Behaviors allow us to move beyond simple event-based tracking, which is a point-in-time insight (e.g. the user's current location) to more valuable and complex insights based on previous events.

Usually, converting event data into behavioral data requires complicated streaming infrastructure, like Flink, Kafka Streams, etc. However, Honeypot allows us to define custom aggregations and behaviors using a simple configuration syntax.

Not only do we remove the need for dedicated infrastructure for enriching / aggregating data, but we also derive insights much earlier: as soon as the events are generated. This is sometimes called a "shift left" approach.

Configuration Structure

Alternative Approach

Don't like writing JSON? Or want a simpler approach? You can specify the behavior you want to track in plain English using the Honeypot UI, which will generate the configuration for you.

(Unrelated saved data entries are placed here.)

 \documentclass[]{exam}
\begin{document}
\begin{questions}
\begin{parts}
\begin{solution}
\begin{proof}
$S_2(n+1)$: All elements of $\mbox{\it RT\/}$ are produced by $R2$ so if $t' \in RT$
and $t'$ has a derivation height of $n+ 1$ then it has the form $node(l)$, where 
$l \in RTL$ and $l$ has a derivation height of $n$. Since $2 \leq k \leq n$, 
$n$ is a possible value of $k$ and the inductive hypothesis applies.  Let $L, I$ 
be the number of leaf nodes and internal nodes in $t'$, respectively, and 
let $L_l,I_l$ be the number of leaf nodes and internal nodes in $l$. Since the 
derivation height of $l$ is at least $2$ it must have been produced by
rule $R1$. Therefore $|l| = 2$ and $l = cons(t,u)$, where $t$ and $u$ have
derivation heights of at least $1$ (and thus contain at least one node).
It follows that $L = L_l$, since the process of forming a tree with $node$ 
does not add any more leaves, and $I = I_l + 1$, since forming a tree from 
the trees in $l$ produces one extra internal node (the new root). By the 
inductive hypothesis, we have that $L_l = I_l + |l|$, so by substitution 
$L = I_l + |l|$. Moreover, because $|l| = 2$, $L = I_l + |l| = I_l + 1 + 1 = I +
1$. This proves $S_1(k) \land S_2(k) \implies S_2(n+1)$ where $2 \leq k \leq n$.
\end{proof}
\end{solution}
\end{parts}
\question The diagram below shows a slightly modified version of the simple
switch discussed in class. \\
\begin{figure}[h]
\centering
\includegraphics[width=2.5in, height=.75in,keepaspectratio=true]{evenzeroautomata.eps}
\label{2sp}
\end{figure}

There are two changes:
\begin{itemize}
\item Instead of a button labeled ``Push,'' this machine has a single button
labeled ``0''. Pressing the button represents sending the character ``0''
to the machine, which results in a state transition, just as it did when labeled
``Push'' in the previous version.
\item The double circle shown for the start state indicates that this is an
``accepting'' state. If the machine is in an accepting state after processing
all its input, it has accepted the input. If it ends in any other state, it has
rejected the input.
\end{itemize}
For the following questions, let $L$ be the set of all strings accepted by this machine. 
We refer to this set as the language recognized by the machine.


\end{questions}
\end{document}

Each behavior is configured using a JSON configuration syntax:

json
{
  "name": "behavior_name",
  "description": "Human-readable description",
  "group_by": "field_to_group_by",
  "operation": "operation_type",
  "fields": ["field1", "field2"],
  "window_duration_seconds": 3600,
  "filters": {
    "field": "event_name",
    "operator": "equals",
    "value": "login"
  },
  "operation_config": {...}
}

Core Configuration Properties

Required Properties

PropertyTypeDescription
namestringFeature name used for referencing results. For example, if you name the feature login_count_10m, then Honeypot will return the computed feature data under the same key name in the behaviors object. See the response schema here.
group_byobjectDefines data source and grouping strategy. Can be any valid identifier or customer event property. Common values include:
  • device_id - Group by device identifier
  • identity - Group by user identity/email
  • session_id - Group by session
  • ip_address - Group by IP address
  • event_properties.phone - Group by phone number (nested field)
  • event_properties.email - Group by email from event properties
See valid identifiers for more information.
operationstringType of aggregation to perform. Common values include:
  • count - Count events within time window
  • unique - Track unique values for fields
  • distance - Calculate geographic distance between events
  • proximity - Track proximity to normal location
  • ratio - Calculate ratios between event types
  • sequence - Detect ordered event sequences
  • time_between - Measure time between events
See operation details for configuration and examples.
window_duration_secondsnumberTime window for data retention (in seconds). Common values include:
  • 60 - 1 minute
  • 300 - 5 minutes
  • 900 - 15 minutes
  • 3600 - 1 hour
  • 86400 - 24 hours
  • 604800 - 7 days
  • 2592000 - 30 days
  • 31536000 - 365 days
See time windows for more information.

Optional Properties

PropertyTypeDescription
descriptionstringHuman-readable description of the feature
fieldsstring[]Fields required for the operation
filtersobjectRules to filter which events are processed. See filters for more information.
operation_configobjectOperation-specific configuration options
timestamp_fieldstringCustom timestamp field (defaults to event_time)

Supported Group By Fields

  • device_id - Group by device identifier
  • identity - Group by user identity/email
  • session_id - Group by session
  • ip_address - Group by IP address
  • event_properties.phone - Group by phone number (nested field)
  • event_properties.email - Group by email from event properties

Note: Use dot notation for nested fields.